*DATASET CONTENT*
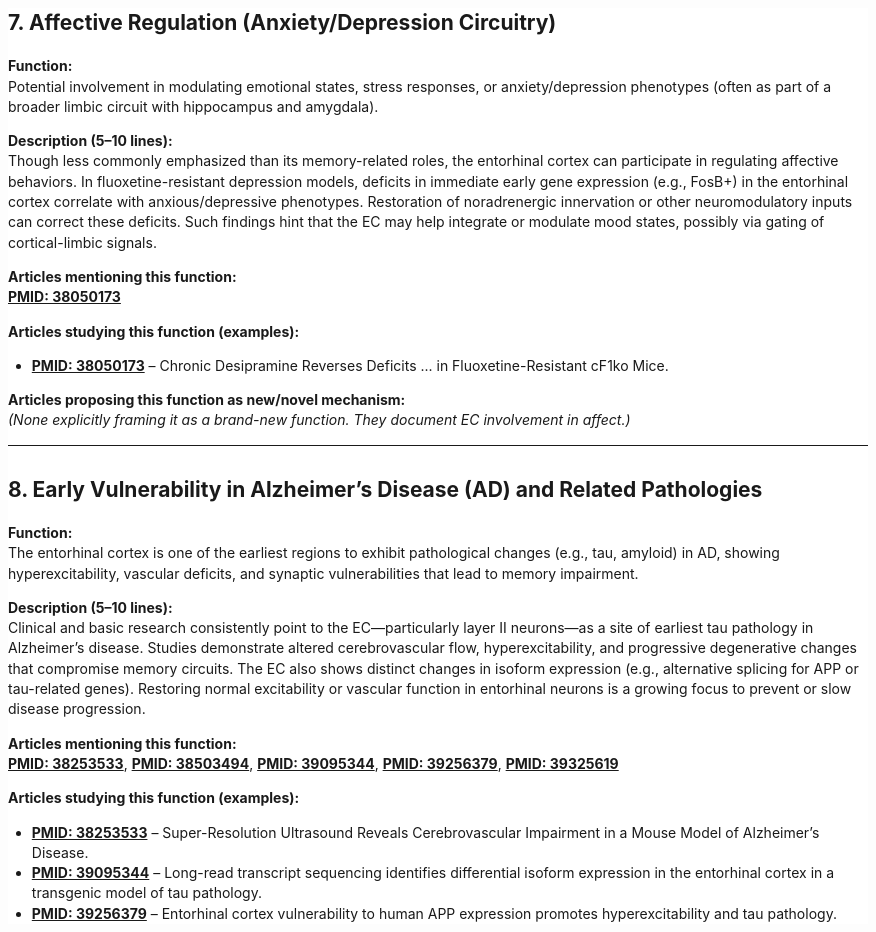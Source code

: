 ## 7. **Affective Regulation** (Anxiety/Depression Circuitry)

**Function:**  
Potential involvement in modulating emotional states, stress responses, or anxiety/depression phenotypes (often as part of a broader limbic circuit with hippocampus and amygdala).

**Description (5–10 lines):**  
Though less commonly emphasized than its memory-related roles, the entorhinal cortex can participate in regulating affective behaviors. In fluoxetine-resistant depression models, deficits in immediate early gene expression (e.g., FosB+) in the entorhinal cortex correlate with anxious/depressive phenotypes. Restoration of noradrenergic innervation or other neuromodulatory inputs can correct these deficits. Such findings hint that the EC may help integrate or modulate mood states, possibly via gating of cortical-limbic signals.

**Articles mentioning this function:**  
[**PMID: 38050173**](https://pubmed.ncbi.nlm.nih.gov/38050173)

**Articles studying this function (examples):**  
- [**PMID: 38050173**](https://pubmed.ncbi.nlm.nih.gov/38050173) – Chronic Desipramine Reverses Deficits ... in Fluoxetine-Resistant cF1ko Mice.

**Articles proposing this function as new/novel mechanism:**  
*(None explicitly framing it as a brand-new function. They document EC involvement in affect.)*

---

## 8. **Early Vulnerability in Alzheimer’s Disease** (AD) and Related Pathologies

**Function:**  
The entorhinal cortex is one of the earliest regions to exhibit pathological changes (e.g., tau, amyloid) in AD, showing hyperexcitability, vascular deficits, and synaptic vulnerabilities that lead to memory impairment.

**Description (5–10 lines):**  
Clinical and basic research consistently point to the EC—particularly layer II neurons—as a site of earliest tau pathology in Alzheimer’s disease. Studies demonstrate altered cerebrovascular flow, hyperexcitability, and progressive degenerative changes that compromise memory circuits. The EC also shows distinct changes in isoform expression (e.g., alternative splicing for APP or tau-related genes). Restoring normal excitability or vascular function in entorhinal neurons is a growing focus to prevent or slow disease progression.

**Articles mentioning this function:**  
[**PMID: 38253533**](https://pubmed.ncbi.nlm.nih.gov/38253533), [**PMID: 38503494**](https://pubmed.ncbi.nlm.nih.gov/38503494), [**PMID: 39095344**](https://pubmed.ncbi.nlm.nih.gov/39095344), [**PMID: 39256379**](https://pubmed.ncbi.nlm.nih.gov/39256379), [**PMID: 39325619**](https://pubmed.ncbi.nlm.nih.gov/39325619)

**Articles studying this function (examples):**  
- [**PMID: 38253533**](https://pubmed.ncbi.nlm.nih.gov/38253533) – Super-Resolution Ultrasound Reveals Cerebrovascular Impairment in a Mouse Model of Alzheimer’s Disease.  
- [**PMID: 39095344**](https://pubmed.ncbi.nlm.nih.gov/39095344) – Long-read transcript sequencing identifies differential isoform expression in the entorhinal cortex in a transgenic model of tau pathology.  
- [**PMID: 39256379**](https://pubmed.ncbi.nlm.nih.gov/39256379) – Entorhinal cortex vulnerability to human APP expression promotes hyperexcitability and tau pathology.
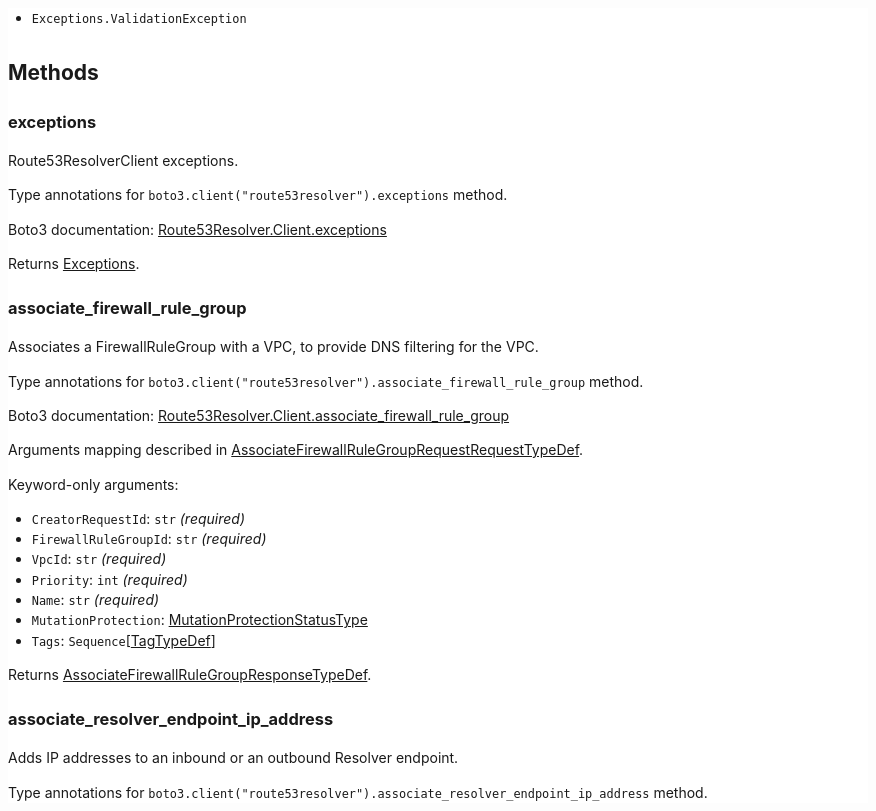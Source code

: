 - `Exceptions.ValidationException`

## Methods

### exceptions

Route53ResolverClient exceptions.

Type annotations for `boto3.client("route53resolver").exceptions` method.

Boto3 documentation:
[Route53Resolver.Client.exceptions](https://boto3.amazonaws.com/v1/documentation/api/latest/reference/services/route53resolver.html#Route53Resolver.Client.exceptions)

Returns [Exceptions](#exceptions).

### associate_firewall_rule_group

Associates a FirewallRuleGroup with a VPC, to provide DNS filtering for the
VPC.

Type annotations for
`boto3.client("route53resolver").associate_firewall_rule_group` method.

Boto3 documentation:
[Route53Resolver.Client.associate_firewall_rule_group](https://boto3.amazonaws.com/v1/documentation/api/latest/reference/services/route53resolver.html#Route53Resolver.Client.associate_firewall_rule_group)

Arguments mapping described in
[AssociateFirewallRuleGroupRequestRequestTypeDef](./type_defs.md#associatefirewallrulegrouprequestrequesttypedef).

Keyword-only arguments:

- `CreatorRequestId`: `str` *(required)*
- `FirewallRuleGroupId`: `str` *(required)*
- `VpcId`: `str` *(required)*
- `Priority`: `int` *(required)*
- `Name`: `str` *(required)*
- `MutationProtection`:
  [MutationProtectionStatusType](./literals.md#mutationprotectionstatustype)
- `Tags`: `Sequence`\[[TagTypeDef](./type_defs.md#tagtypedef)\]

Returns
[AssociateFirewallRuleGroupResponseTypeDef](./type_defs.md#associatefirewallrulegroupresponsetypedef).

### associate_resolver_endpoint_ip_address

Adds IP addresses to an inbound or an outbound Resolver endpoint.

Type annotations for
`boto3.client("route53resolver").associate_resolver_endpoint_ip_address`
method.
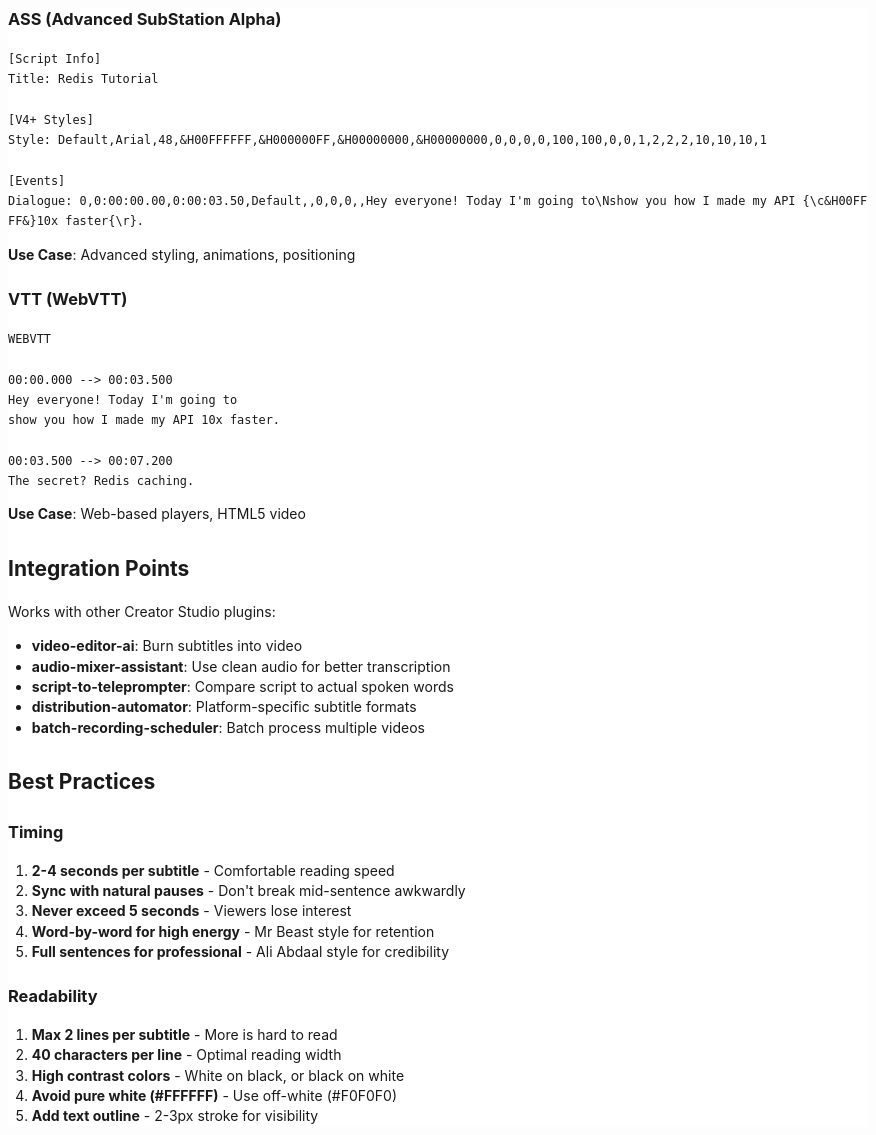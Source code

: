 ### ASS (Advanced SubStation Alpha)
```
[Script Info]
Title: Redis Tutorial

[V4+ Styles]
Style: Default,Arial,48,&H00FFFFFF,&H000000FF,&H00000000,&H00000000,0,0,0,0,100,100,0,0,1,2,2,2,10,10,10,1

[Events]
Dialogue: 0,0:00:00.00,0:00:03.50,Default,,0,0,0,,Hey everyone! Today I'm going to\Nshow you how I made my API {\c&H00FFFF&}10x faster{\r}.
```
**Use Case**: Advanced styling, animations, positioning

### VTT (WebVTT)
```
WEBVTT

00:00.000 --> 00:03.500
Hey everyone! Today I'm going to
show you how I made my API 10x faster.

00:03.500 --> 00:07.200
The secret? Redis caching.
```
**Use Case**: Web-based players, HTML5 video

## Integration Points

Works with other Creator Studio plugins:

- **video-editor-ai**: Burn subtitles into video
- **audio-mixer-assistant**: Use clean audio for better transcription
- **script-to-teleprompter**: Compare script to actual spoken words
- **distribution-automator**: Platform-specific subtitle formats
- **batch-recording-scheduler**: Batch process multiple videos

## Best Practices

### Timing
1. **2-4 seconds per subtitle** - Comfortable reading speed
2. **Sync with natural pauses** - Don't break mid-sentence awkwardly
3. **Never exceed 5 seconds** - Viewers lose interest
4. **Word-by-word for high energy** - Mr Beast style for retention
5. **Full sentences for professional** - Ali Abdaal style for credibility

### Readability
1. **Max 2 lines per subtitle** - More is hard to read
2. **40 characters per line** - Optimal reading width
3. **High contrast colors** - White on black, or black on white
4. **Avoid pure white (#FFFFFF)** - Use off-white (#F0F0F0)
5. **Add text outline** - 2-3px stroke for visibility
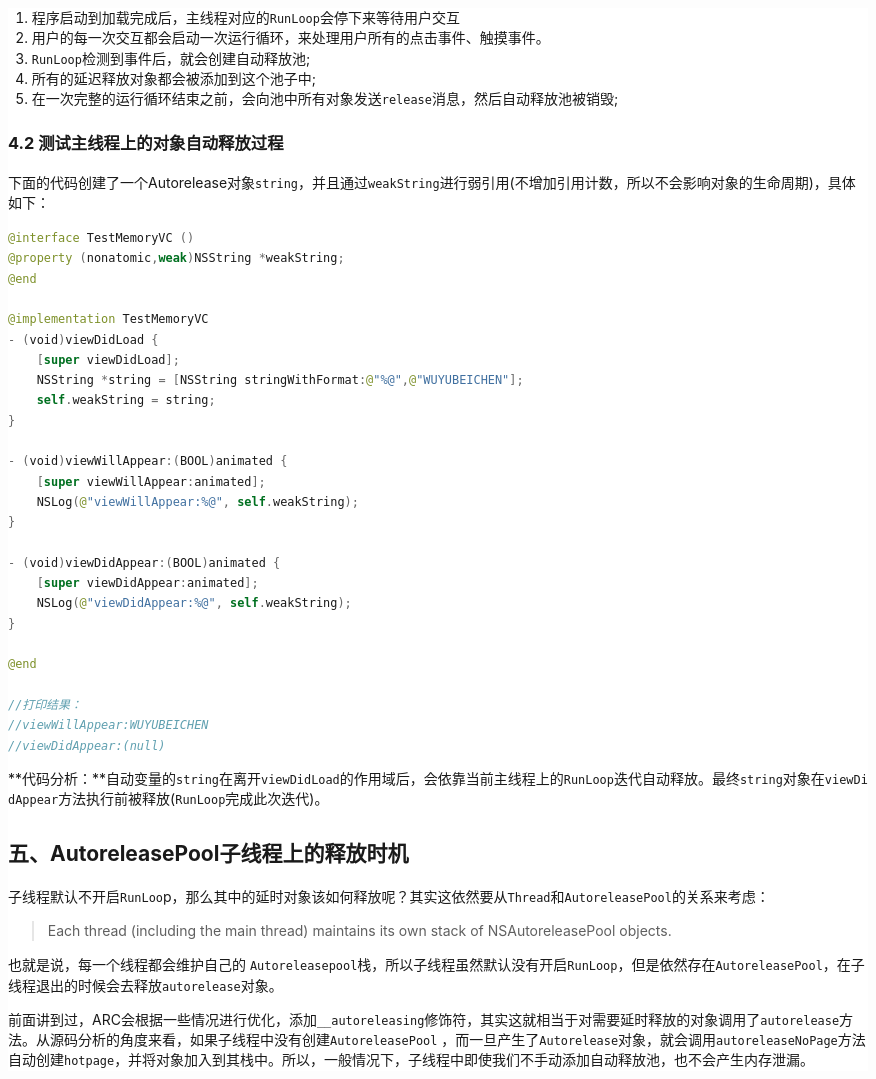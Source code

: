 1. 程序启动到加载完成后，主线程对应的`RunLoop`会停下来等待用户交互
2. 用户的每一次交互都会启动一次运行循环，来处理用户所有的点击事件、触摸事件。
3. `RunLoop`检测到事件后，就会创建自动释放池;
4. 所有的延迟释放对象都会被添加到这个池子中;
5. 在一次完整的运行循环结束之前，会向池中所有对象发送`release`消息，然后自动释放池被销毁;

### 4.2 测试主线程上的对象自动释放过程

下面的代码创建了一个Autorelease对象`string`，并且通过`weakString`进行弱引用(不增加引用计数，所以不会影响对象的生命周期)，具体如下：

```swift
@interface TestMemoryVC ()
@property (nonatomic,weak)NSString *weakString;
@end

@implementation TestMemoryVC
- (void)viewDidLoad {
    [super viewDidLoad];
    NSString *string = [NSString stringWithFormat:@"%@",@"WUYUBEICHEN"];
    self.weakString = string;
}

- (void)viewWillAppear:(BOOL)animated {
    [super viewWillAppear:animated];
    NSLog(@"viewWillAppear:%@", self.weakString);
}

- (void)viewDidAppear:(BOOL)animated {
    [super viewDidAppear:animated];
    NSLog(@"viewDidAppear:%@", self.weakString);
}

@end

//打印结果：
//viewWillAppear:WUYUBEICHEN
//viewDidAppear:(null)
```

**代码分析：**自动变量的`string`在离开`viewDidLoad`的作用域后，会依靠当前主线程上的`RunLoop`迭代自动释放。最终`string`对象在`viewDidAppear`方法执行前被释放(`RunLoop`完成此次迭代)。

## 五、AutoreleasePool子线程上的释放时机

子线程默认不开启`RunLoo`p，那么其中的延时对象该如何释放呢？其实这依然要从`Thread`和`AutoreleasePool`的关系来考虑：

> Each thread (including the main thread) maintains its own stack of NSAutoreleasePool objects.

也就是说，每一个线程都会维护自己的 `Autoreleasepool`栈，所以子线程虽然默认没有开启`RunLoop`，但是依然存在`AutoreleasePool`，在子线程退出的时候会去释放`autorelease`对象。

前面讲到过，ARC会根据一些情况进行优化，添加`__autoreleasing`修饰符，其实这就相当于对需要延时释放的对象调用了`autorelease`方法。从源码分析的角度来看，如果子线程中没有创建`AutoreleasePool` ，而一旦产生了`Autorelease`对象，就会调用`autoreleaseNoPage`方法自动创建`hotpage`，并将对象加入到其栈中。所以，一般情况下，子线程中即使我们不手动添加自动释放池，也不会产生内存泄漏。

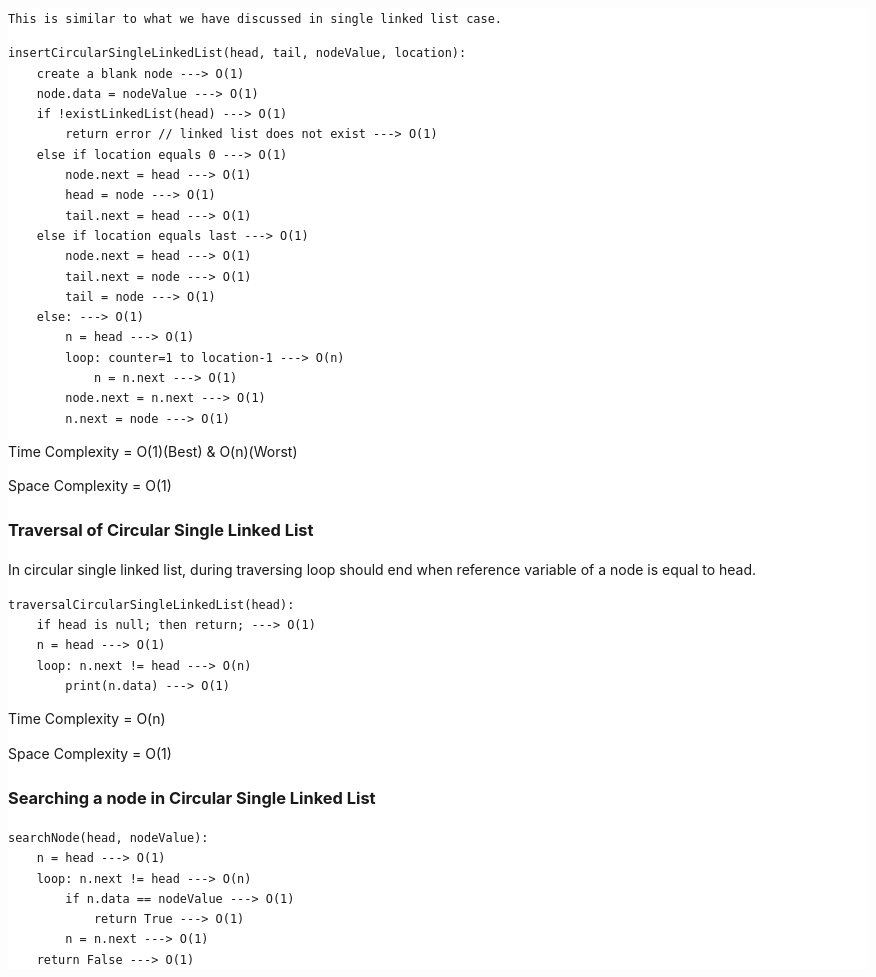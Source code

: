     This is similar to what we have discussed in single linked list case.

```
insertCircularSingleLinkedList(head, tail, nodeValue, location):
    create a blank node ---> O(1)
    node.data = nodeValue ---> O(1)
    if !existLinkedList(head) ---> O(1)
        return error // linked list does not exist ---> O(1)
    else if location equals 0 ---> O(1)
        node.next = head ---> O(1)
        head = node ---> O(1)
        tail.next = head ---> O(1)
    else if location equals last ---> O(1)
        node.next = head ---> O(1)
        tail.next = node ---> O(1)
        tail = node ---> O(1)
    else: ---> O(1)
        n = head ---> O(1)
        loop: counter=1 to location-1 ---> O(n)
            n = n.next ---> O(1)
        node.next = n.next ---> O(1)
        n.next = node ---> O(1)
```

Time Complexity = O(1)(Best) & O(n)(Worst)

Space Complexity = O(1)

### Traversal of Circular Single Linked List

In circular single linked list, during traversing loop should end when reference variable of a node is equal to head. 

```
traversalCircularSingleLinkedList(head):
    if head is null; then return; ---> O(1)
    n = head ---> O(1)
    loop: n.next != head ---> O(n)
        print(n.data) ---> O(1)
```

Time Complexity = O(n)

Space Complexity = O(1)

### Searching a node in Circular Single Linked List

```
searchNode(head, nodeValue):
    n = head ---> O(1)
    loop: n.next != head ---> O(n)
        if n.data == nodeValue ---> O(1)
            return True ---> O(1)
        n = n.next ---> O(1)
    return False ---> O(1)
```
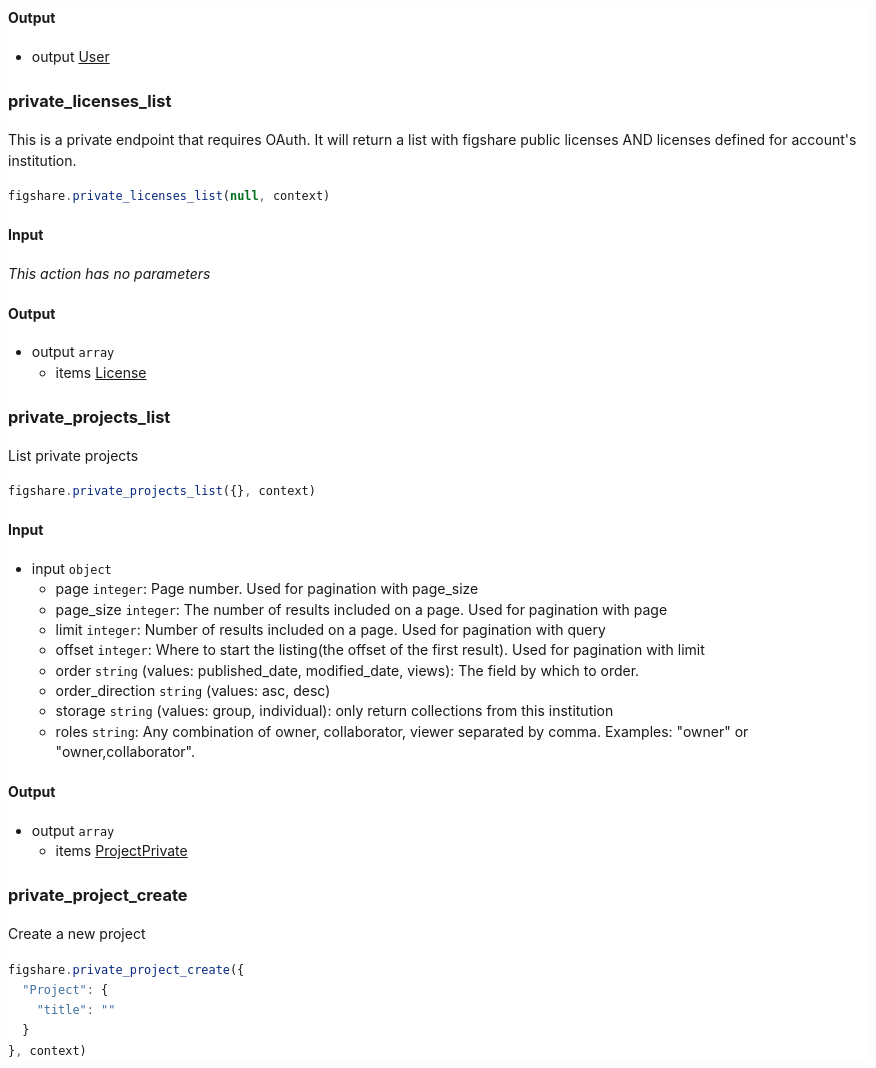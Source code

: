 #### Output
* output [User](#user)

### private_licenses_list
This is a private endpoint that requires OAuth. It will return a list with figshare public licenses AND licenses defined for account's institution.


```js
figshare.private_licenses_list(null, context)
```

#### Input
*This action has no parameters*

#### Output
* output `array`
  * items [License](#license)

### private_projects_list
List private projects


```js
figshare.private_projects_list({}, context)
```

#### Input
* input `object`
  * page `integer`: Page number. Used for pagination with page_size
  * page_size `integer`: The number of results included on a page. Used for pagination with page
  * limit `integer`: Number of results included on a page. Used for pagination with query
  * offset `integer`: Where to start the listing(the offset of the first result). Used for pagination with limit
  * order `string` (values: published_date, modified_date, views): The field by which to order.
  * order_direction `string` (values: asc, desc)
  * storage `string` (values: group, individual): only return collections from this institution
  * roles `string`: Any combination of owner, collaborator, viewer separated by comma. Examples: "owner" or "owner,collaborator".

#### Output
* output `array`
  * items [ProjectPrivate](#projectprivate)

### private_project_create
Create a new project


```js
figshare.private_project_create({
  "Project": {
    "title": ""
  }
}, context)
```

*WHAT IS EXPECTED*
What is needed is an exact copy of the lines above, from the one holding "Adds IP addresses" down to the one holding "- **distribution-automator**: Platform-specific", with those two included and the pictures left out.

*TASK RESULT*
Adds IP addresses to an inbound or an outbound Resolver endpoint.

Type annotations for
`boto3.client("route53resolver").associate_resolver_endpoint_ip_address`
method.
Source code

: ### ASS (Advanced SubStation Alpha)
```
[Script Info]
Title: Redis Tutorial

[V4+ Styles]
Style: Default,Arial,48,&H00FFFFFF,&H000000FF,&H00000000,&H00000000,0,0,0,0,100,100,0,0,1,2,2,2,10,10,10,1

[Events]
Dialogue: 0,0:00:00.00,0:00:03.50,Default,,0,0,0,,Hey everyone! Today I'm going to\Nshow you how I made my API {\c&H00FFFF&}10x faster{\r}.
```
**Use Case**: Advanced styling, animations, positioning

### VTT (WebVTT)
```
WEBVTT

00:00.000 --> 00:03.500
Hey everyone! Today I'm going to
show you how I made my API 10x faster.

00:03.500 --> 00:07.200
The secret? Redis caching.
```
**Use Case**: Web-based players, HTML5 video

## Integration Points

Works with other Creator Studio plugins:

- **video-editor-ai**: Burn subtitles into video
- **audio-mixer-assistant**: Use clean audio for better transcription
- **script-to-teleprompter**: Compare script to actual spoken words
- **distribution-automator**: Platform-specific subtitle formats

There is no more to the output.